Modern physicians must break the mold of today’s information-laden doctors and become interpretive practitioners. Only then will patients grow equipped to make wisely-informed decisions about their life and their overall desires. In the case of Atmaram Gawande, he resolved to forgo a potentially paralyzing spinal surgery in order to continue practicing medicine, playing tennis, and spending time with loved ones for as long as possible. Though he was a doctor himself, he still needed to face the questions of his ultimate purposes for treatment in order to act most beneficially for himself. Not long after his eventual surgery and chemotherapy treatment, the author’s father decided it was time to stop—treatment had taken him as far as it was going to and he wanted the last bits of time for his loved ones and the things that carved meaning from the shape of his life.

Contrary to a cultural misconception, hospice isn’t admitting defeat. Rather, it’s cultivating a span of time in which the aging and the dying may enjoy life as much as possible, free from oppressive, ineffective treatments that prevent them from living, and which refuse to acknowledge the inevitability of death. Hospice as a humane means to honor life is increasing throughout the United States, and in 2010, 45% of those who died did so in hospice care. Medicine is not a cure for death; sometimes, it seems to summon more suffering into the crushed lives of the ill and the aging. When doctors, patients, and culture alike accept the reality of death, then they can work together to alleviate the pain of the dying and usher comfort and meaning into their end.

6. Our lives are broken circles that need to be closed—the human brain requires a “dying role.”

The illusion of infallible medicine corrupts the movement of life into death. Medicine can’t cure the process of dying no matter how hard we cling to it, push for the next treatment, and seek out the most distinguished doctors. All of that matters, but only when medicine is looked at as more than a simple means to extend life is it truly humane and beneficial. Oftentimes, patients live their last hours in an impersonal hospital, experiencing excruciating pain and inordinate suffering. The “dying role,” or the feeling that life has arrived at its proper ending with loved ones provided for and one’s overall purpose secured, is often forfeited for the sake of seemingly helpful medicine. But we need a fulfilling ending just as much as we require a meaningful life.
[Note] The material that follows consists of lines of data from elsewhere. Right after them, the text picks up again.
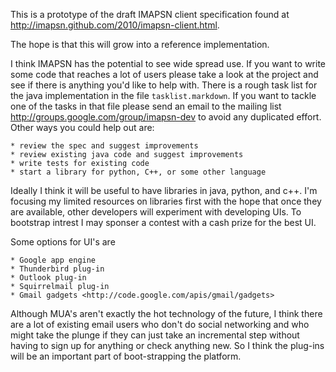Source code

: This is a prototype of the draft IMAPSN client specification found at
<http://imapsn.github.com/2010/imapsn-client.html>.

The hope is that this will grow into a reference implementation.

I think IMAPSN has the potential to see wide spread use. If you want
to write some code that reaches a lot of users please take a look at
the project and see if there is anything you'd like to help
with. There is a rough task list for the java implementation in the
file `tasklist.markdown`.  If you want to tackle one of the tasks in
that file please send an email to the mailing list
<http://groups.google.com/group/imapsn-dev> to avoid any duplicated
effort.  Other ways you could help out are:

    * review the spec and suggest improvements
    * review existing java code and suggest improvements
    * write tests for existing code
    * start a library for python, C++, or some other language

Ideally I think it will be useful to have libraries in java, python,
and c++.  I'm focusing my limited resources on libraries first with
the hope that once they are available, other developers will
experiment with developing UIs. To bootstrap intrest I may sponser a
contest with a cash prize for the best UI.

Some options for UI's are

    * Google app engine 
    * Thunderbird plug-in
    * Outlook plug-in
    * Squirrelmail plug-in
    * Gmail gadgets <http://code.google.com/apis/gmail/gadgets>

Although MUA's aren't exactly the hot technology of the future, I
think there are a lot of existing email users who don't do social
networking and who might take the plunge if they can just take an
incremental step without having to sign up for anything or check
anything new. So I think the plug-ins will be an important part of
boot-strapping the platform.


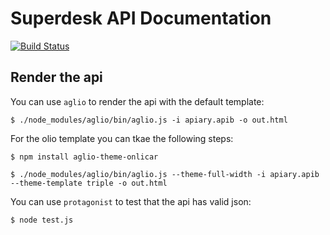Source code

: # Superdesk API Documentation

[![Build Status](https://travis-ci.org/petrjasek/superdesk-api.svg?branch=master)](https://travis-ci.org/petrjasek/superdesk-api)

## Render the api

You can use `aglio` to render the api with the default template:

    $ ./node_modules/aglio/bin/aglio.js -i apiary.apib -o out.html


For the olio template you can tkae the following steps:

    $ npm install aglio-theme-onlicar

    $ ./node_modules/aglio/bin/aglio.js --theme-full-width -i apiary.apib --theme-template triple -o out.html


You can use `protagonist` to test that the api has valid json:

    $ node test.js
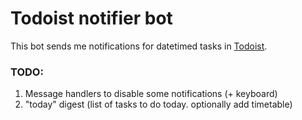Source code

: # Todoist notifier bot

This bot sends me notifications for datetimed tasks in [Todoist](https://todoist.com).

### TODO:
1) Message handlers to disable some notifications (+ keyboard)
2) "today" digest (list of tasks to do today. optionally add timetable)

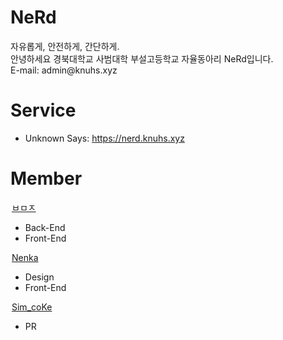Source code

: <h1>NeRd</h1>
자유롭게, 안전하게, 간단하게.<br />
안녕하세요 경북대학교 사범대학 부설고등학교 자율동아리 NeRd입니다.<br />
E-mail: admin@knuhs.xyz

<h1>Service</h1>
<ul>
<li>Unknown Says: <a href="https://nerd.knuhs.xyz/">https://nerd.knuhs.xyz</a></li>
</ul>

<h1>Member</h1>

<legend><a href="https://github.com/name0825">ㅂㅁㅈ</a></legend>
<ul>
<li>Back-End</li>
<li>Front-End</li>
</ul>

<legend><a href="https://github.com/NenkaLab">Nenka</a></legend>
<ul>
<li>Design</li>
<li>Front-End</li>
</ul>

<legend><a href="https://github.com/kmj041210">Sim_coKe</a></legend>
<ul>
<li>PR</li>
</ul>
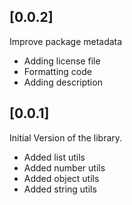 ## [0.0.2]

Improve package metadata

* Adding license file
* Formatting code
* Adding description

## [0.0.1]

Initial Version of the library.

* Added list utils
* Added number utils
* Added object utils
* Added string utils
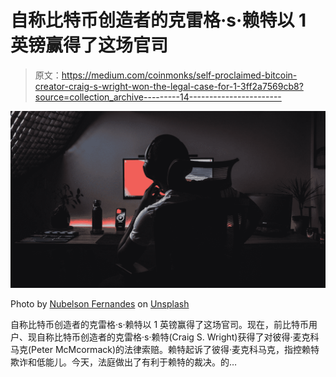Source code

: # 自称比特币创造者的克雷格·s·赖特以 1 英镑赢得了这场官司

> 原文：<https://medium.com/coinmonks/self-proclaimed-bitcoin-creator-craig-s-wright-won-the-legal-case-for-1-3ff2a7569cb8?source=collection_archive---------14----------------------->

![](img/ed7857032b43eac11443260f9c119f7a.png)

Photo by [Nubelson Fernandes](https://unsplash.com/@nublson?utm_source=medium&utm_medium=referral) on [Unsplash](https://unsplash.com?utm_source=medium&utm_medium=referral)

自称比特币创造者的克雷格·s·赖特以 1 英镑赢得了这场官司。现在，前比特币用户、现自称比特币创造者的克雷格·s·赖特(Craig S. Wright)获得了对彼得·麦克科马克(Peter McMcormack)的法律索赔。赖特起诉了彼得·麦克科马克，指控赖特欺诈和低能儿。今天，法庭做出了有利于赖特的裁决。的…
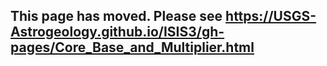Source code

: ## This page has moved. Please see https://USGS-Astrogeology.github.io/ISIS3/gh-pages/Core_Base_and_Multiplier.html
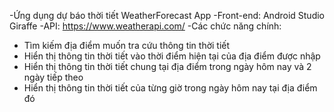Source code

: -Ứng dụng dự báo thời tiết WeatherForecast App
-Front-end: Android Studio Giraffe
-API: https://www.weatherapi.com/
-Các chức năng chính:
  + Tìm kiếm địa điểm muốn tra cứu thông tin thời tiết
  + Hiển thị thông tin thời tiết vào thời điểm hiện tại của địa điểm được nhập
  + Hiển thị thông tin thời tiết chung tại địa điểm trong ngày hôm nay và 2 ngày tiếp theo
  + Hiển thị thông tin thời tiết của từng giờ trong ngày hôm nay tại địa điểm đó 
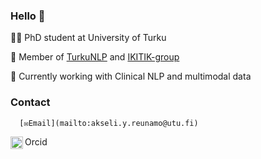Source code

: ### Hello 👋

👨‍💻 PhD student at University of Turku

🤝 Member of [TurkuNLP](https://turkunlp.org/) and [IKITIK-group](https://sites.utu.fi/nursingscienceresearchprogrammes/connected-health-utu/collaborators-and-funding/ikitik/)

🧠 Currently working with Clinical NLP and multimodal data

### Contact
      [✉️Email](mailto:akseli.y.reunamo@utu.fi)

[<img align="left" alt="orcid" width="20px" src="https://orcid.org/assets/vectors/orcid.logo.icon.svg"/>][Orcid]Orcid

[Orcid]:https://orcid.org/0000-0002-9057-6489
According to the psychologist Daniel Kahneman’s work Thinking, Fast and Slow, people don’t measure experiences by averages but rather by what he terms the “Peak-End rule.” This rule asserts that when looking back upon a particular event, a person will gauge her experience of both suffering and happiness based upon its greatest “peak” and its inevitable “end.” We remember things not as a whole but as highlights and endings. Those arriving at the close of their lives deserve endings worthy of a meaningful life. They deserve to feel the circle of things close in upon itself peacefully and pleasantly, knowing that their existence spilled meaning into the world. 

Modern medicine must be employed to this end to fulfill its purpose. Health and happiness aren’t determined by the length of one’s years; they can’t be counted on our fingers. Health and happiness are woven throughout the meaning we wrap our lives in—medicine that views every person as more than a cancer patient or an elderly person is medicine that sees through to the end of itself to serve our temporary, beautiful life.